Anders gesagt, es ist einfach wesentlich schöner und aufregender, jemanden im Bett zu haben, den man liebt, mit dem man verschmilzt, auf den man sich verlassen kann und dem man sich wirklich bedingungslos hingeben möchte, als einfach nur eine Leistungsnummer abzuliefern. Das hinterlässt nur Leere und tiefe Einsamkeit.
Den Richtigen finden wir jedenfalls nicht, wenn wir sofort mit jemandem ins Bett springen, ein paar Orgasmen haben und durch dieses Auswahlverfahren glauben, Tiefe und Wahrhaftigkeit zu erleben.
Liebe wäre dann nur eine Frage der Technik, der sexuellen Hemmungslosigkeit oder der Bereitschaft des anderen, sich unseren sinnlichen Wünschen unterzuordnen.
Sex hilft nicht bei der Partnerwahl. Sonst würde die Person, die uns am besten befriedigt, unser Partner für das ganze Leben sein.
Dass dem aber nicht so ist, haben wir bestimmt schon oft genug am eigenen Leib erfahren dürfen.
Wollen wir endlich den Kreislauf der Enttäuschungen verlassen, gibt es nur eins: Sich Zeit zu lassen.
Einen anderen Menschen kennen zu lernen, sich ihm anzunähern und trotzdem sich selbst treu zu bleiben – auf diese Weise kann sich unser Wesen in seiner ganzen Fülle entfalten.
Wer ist der (die) Richtige?
Sich Zeit zu lassen, bedeutet nicht, kein Interesse zu zeigen oder alles in der Schwebe zu halten. Im Gegenteil. Man interessiert sich. Sehr sogar. Man will immer mehr von seinem möglichen künftigen Partner kennen lernen. Man will wissen, ob die eigene Wahl auch wirklich die richtige ist. Ob man überhaupt zusammen passt, bevor man sich ihm hingibt.
Man sollte also viel Zeit miteinander verbringen. Dabei merkt man am deutlichsten, ob man auch außerhalb des Bettes mit dem anderen zusammen sein will.
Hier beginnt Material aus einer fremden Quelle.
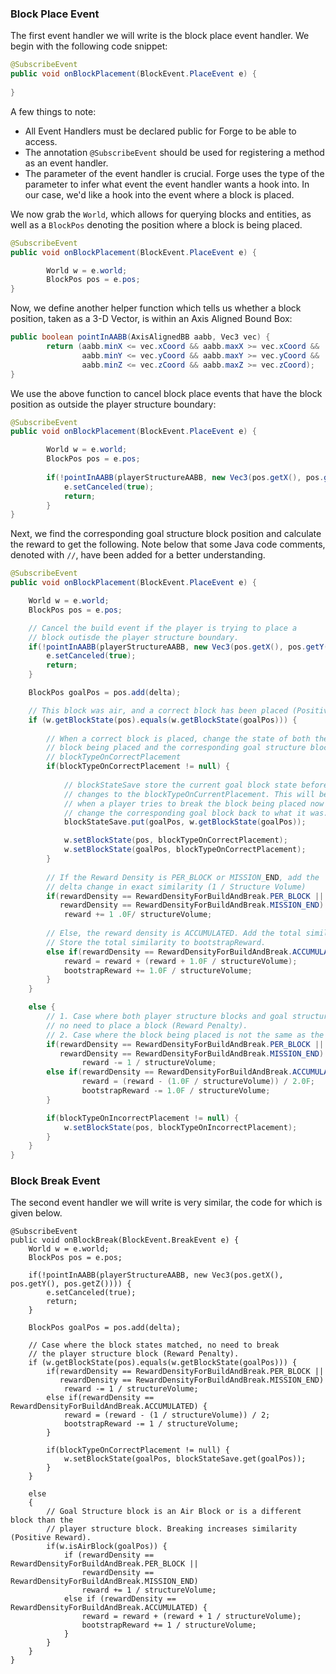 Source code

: ### Block Place Event 

The first event handler we will write is the block place event handler.
We begin with the following code snippet: 

```java
@SubscribeEvent
public void onBlockPlacement(BlockEvent.PlaceEvent e) {
    
}
```

A few things to note: 

 * All Event Handlers must be declared public for 
    Forge to be able to access.
 * The annotation ```@SubscribeEvent``` should be used for registering
    a method as an event handler.
 * The parameter of the event handler is crucial. Forge uses the type
    of the parameter to infer what event the event handler wants a hook
    into. In our case, we'd like a hook into the event where a block is
    placed.
    
We now grab the ```World```, which allows for querying blocks and
entities, as well as a ```BlockPos``` denoting the position where a 
block is being placed. 

```java
@SubscribeEvent
public void onBlockPlacement(BlockEvent.PlaceEvent e) {

        World w = e.world;
        BlockPos pos = e.pos;
}
```

Now, we define another helper function which tells us whether a block 
position, taken as a 3-D Vector, is within an Axis Aligned Bound Box: 

```java
public boolean pointInAABB(AxisAlignedBB aabb, Vec3 vec) {
        return (aabb.minX <= vec.xCoord && aabb.maxX >= vec.xCoord &&
                aabb.minY <= vec.yCoord && aabb.maxY >= vec.yCoord &&
                aabb.minZ <= vec.zCoord && aabb.maxZ >= vec.zCoord);
}
```

We use the above function to cancel block place events that have the 
block position as outside the player structure boundary: 

```java
@SubscribeEvent
public void onBlockPlacement(BlockEvent.PlaceEvent e) {

        World w = e.world;
        BlockPos pos = e.pos;
        
        if(!pointInAABB(playerStructureAABB, new Vec3(pos.getX(), pos.getY(), pos.getZ()))) {
            e.setCanceled(true);
            return;
        }
}
```

Next, we find the corresponding goal structure block position and 
calculate the reward to get the following. Note below that some Java 
code comments, denoted with ```//```, have been added for a better 
understanding.

```java
@SubscribeEvent
public void onBlockPlacement(BlockEvent.PlaceEvent e) {

    World w = e.world;
    BlockPos pos = e.pos;

    // Cancel the build event if the player is trying to place a
    // block outisde the player structure boundary.
    if(!pointInAABB(playerStructureAABB, new Vec3(pos.getX(), pos.getY(), pos.getZ()))) {
        e.setCanceled(true);
        return;
    }

    BlockPos goalPos = pos.add(delta);

    // This block was air, and a correct block has been placed (Positive Reward).
    if (w.getBlockState(pos).equals(w.getBlockState(goalPos))) {
    
        // When a correct block is placed, change the state of both the 
        // block being placed and the corresponding goal structure block to 
        // blockTypeOnCorrectPlacement
        if(blockTypeOnCorrectPlacement != null) {
        
            // blockStateSave store the current goal block state before it 
            // changes to the blockTypeOnCurrentPlacement. This will be used 
            // when a player tries to break the block being placed now to 
            // change the corresponding goal block back to what it was.
            blockStateSave.put(goalPos, w.getBlockState(goalPos));

            w.setBlockState(pos, blockTypeOnCorrectPlacement);
            w.setBlockState(goalPos, blockTypeOnCorrectPlacement);
        }
    
        // If the Reward Density is PER_BLOCK or MISSION_END, add the 
        // delta change in exact similarity (1 / Structure Volume) 
        if(rewardDensity == RewardDensityForBuildAndBreak.PER_BLOCK || 
           rewardDensity == RewardDensityForBuildAndBreak.MISSION_END)
            reward += 1 .0F/ structureVolume;
            
        // Else, the reward density is ACCUMULATED. Add the total similarity to the reward. 
        // Store the total similarity to bootstrapReward.
        else if(rewardDensity == RewardDensityForBuildAndBreak.ACCUMULATED) {
            reward = reward + (reward + 1.0F / structureVolume);
            bootstrapReward += 1.0F / structureVolume;
        }
    }

    else {
        // 1. Case where both player structure blocks and goal structure blocks were Air,
        // no need to place a block (Reward Penalty).
        // 2. Case where the block being placed is not the same as the goal structure block.
        if(rewardDensity == RewardDensityForBuildAndBreak.PER_BLOCK || 
           rewardDensity == RewardDensityForBuildAndBreak.MISSION_END)
                reward -= 1 / structureVolume;
        else if(rewardDensity == RewardDensityForBuildAndBreak.ACCUMULATED) {
                reward = (reward - (1.0F / structureVolume)) / 2.0F;
                bootstrapReward -= 1.0F / structureVolume;
        }

        if(blockTypeOnIncorrectPlacement != null) {
            w.setBlockState(pos, blockTypeOnIncorrectPlacement);
        }
    }
}
```


### Block Break Event 

The second event handler we will write is very similar, the code 
for which is given below.

```
@SubscribeEvent
public void onBlockBreak(BlockEvent.BreakEvent e) {
    World w = e.world;
    BlockPos pos = e.pos;

    if(!pointInAABB(playerStructureAABB, new Vec3(pos.getX(), pos.getY(), pos.getZ()))) {
        e.setCanceled(true);
        return;
    }

    BlockPos goalPos = pos.add(delta);

    // Case where the block states matched, no need to break 
    // the player structure block (Reward Penalty).
    if (w.getBlockState(pos).equals(w.getBlockState(goalPos))) {
        if(rewardDensity == RewardDensityForBuildAndBreak.PER_BLOCK || 
           rewardDensity == RewardDensityForBuildAndBreak.MISSION_END)
            reward -= 1 / structureVolume;
        else if(rewardDensity == RewardDensityForBuildAndBreak.ACCUMULATED) {
            reward = (reward - (1 / structureVolume)) / 2;
            bootstrapReward -= 1 / structureVolume;
        }

        if(blockTypeOnCorrectPlacement != null) {
            w.setBlockState(goalPos, blockStateSave.get(goalPos));
        }
    }

    else
    {
        // Goal Structure block is an Air Block or is a different block than the 
        // player structure block. Breaking increases similarity (Positive Reward).
        if(w.isAirBlock(goalPos)) {
            if (rewardDensity == RewardDensityForBuildAndBreak.PER_BLOCK || 
                rewardDensity == RewardDensityForBuildAndBreak.MISSION_END)
                reward += 1 / structureVolume;
            else if (rewardDensity == RewardDensityForBuildAndBreak.ACCUMULATED) {
                reward = reward + (reward + 1 / structureVolume);
                bootstrapReward += 1 / structureVolume;
            }
        }
    }
}
```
Hat man sich darüber hinaus überhaupt etwas zu sagen?
Gibt es, außer dem Wunsch nicht alleine zu bleiben, noch weitere Gemeinsamkeiten? Denkt man gleich, fühlt man gleich? Hat man den gleichen Lebensrhythmus? Versteht man das Gleiche unter Treue und Intimität. Welche Erfahrungen, Wünsche und Sehnsüchte bringt jeder mit ein?
Möchte unser künftiger Partner seine Zukunft genauso gestalten wie wir selbst?
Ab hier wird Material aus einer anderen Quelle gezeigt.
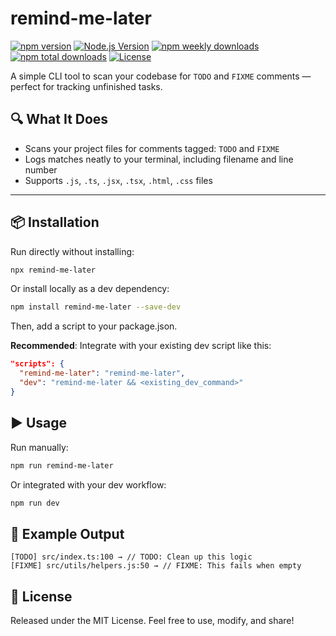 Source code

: # remind-me-later

[![npm version](https://img.shields.io/npm/v/remind-me-later.svg)](https://www.npmjs.com/package/remind-me-later)
[![Node.js Version](https://img.shields.io/node/v/remind-me-later.svg)](https://www.npmjs.com/package/remind-me-later)
[![npm weekly downloads](https://img.shields.io/npm/dw/remind-me-later.svg)](https://www.npmjs.com/package/remind-me-later)
[![npm total downloads](https://img.shields.io/npm/dt/remind-me-later.svg)](https://www.npmjs.com/package/remind-me-later)
[![License](https://img.shields.io/npm/l/remind-me-later.svg)](https://github.com/bendiep/remind-me-later/blob/main/LICENSE)

A simple CLI tool to scan your codebase for `TODO` and `FIXME` comments — perfect for tracking unfinished tasks.

## 🔍 What It Does

- Scans your project files for comments tagged: `TODO` and `FIXME`
- Logs matches neatly to your terminal, including filename and line number
- Supports `.js`, `.ts`, `.jsx`, `.tsx`, `.html`, `.css` files

---

## 📦 Installation

Run directly without installing:

```bash
npx remind-me-later
```

Or install locally as a dev dependency:

```bash
npm install remind-me-later --save-dev
```

Then, add a script to your package.json.

**Recommended**: Integrate with your existing dev script like this:

```json
"scripts": {
  "remind-me-later": "remind-me-later",
  "dev": "remind-me-later && <existing_dev_command>"
}
```

## ▶️ Usage

Run manually:

```bash
npm run remind-me-later
```

Or integrated with your dev workflow:

```bash
npm run dev
```

## 📂 Example Output

```text
[TODO] src/index.ts:100 → // TODO: Clean up this logic
[FIXME] src/utils/helpers.js:50 → // FIXME: This fails when empty
```

## 📝 License

Released under the MIT License. Feel free to use, modify, and share!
Wie geht er mit seinen Gefühlen um, teilt er sich mit, kann er zuhören?
Wir sollten auch nicht vergessen, uns seine Schattenseiten zu betrachten. Jeder hat welche. Können wir mit ihnen umgehen?
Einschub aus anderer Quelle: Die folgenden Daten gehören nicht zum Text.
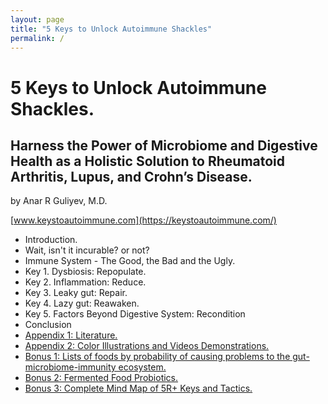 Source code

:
 ```yaml
---
layout: page
title: "5 Keys to Unlock Autoimmune Shackles"
permalink: /
---
```


# 5 Keys to Unlock Autoimmune Shackles.
## Harness the Power of Microbiome and Digestive Health as a Holistic Solution to Rheumatoid Arthritis, Lupus, and Crohn’s Disease.
by Anar R Guliyev, M.D.

[www.keystoautoimmune.com](https://keystoautoimmune.com/)

- Introduction.
- Wait, isn't it incurable? or not?
- Immune System - The Good, the Bad and the Ugly.
- Key 1. Dysbiosis: Repopulate.
- Key 2. Inflammation: Reduce.
- Key 3. Leaky gut: Repair.
- Key 4. Lazy gut: Reawaken.
- Key 5. Factors Beyond Digestive System: Recondition
- Conclusion
- [Appendix 1: Literature.](a1.md)
- [Appendix 2: Color Illustrations and Videos Demonstrations.](a2.md)
- [Bonus 1: Lists of foods by probability of causing problems to the gut-microbiome-immunity ecosystem.](https://bonus.keystoautoimmune.com/)
- [Bonus 2: Fermented Food Probiotics.](https://bonus.keystoautoimmune.com/)
- [Bonus 3: Complete Mind Map of 5R+ Keys and Tactics.](https://bonus.keystoautoimmune.com/)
Und vertrauen wir ihm? Auch in den Momenten, wo wir schwach sind?
In jeder Partnerschaft kommen auch Zeiten, wo wir nackt und schutzlos sind. All unser über die Jahre angehäufter Seelenmüll wird früher oder später hochschwappen. Dann brauchen wir jemanden an unserer Seite, der uns Verständnis und Geborgenheit entgegenbringt. Und uns die Sicherheit bietet, nicht sofort verlassen oder ausgetauscht zu werden. Haben wir das Gefühl, wir könnten uns ihm so zeigen?
Und ... meint er wirklich uns? Sind wir etwas Besonderes für ihn? Sind wir kostbar und einmalig? Wenn man viel Zeit miteinander verbringt und wenn man sich wirklich ergänzt, entsteht aus der ersten Verliebtheit Nähe und tiefe Zusammengehörigkeit. Man sieht sein Gegenüber immer mehr als einen Teil von sich, als wundervolle Ergänzung seiner eigenen Persönlichkeit.
Entdecke dich durch ihn.
Wir sollten auch seine Familie kennen lernen und ihm unsere eigene vorstellen. Dort lernen wir ungeheuer viel über ihn. Wir sehen wie er aufgewachsen ist und was Familie für ihn bedeutet. All das hat er für das Leben mitbekommen. All das kann er künftig in unsere kleine Familie einbringen.
Sieh es dir genau an. Und wenn du es wirklich ernst meinst, wirst du mit seiner Familie mehr zu tun haben, als du jetzt glaubst.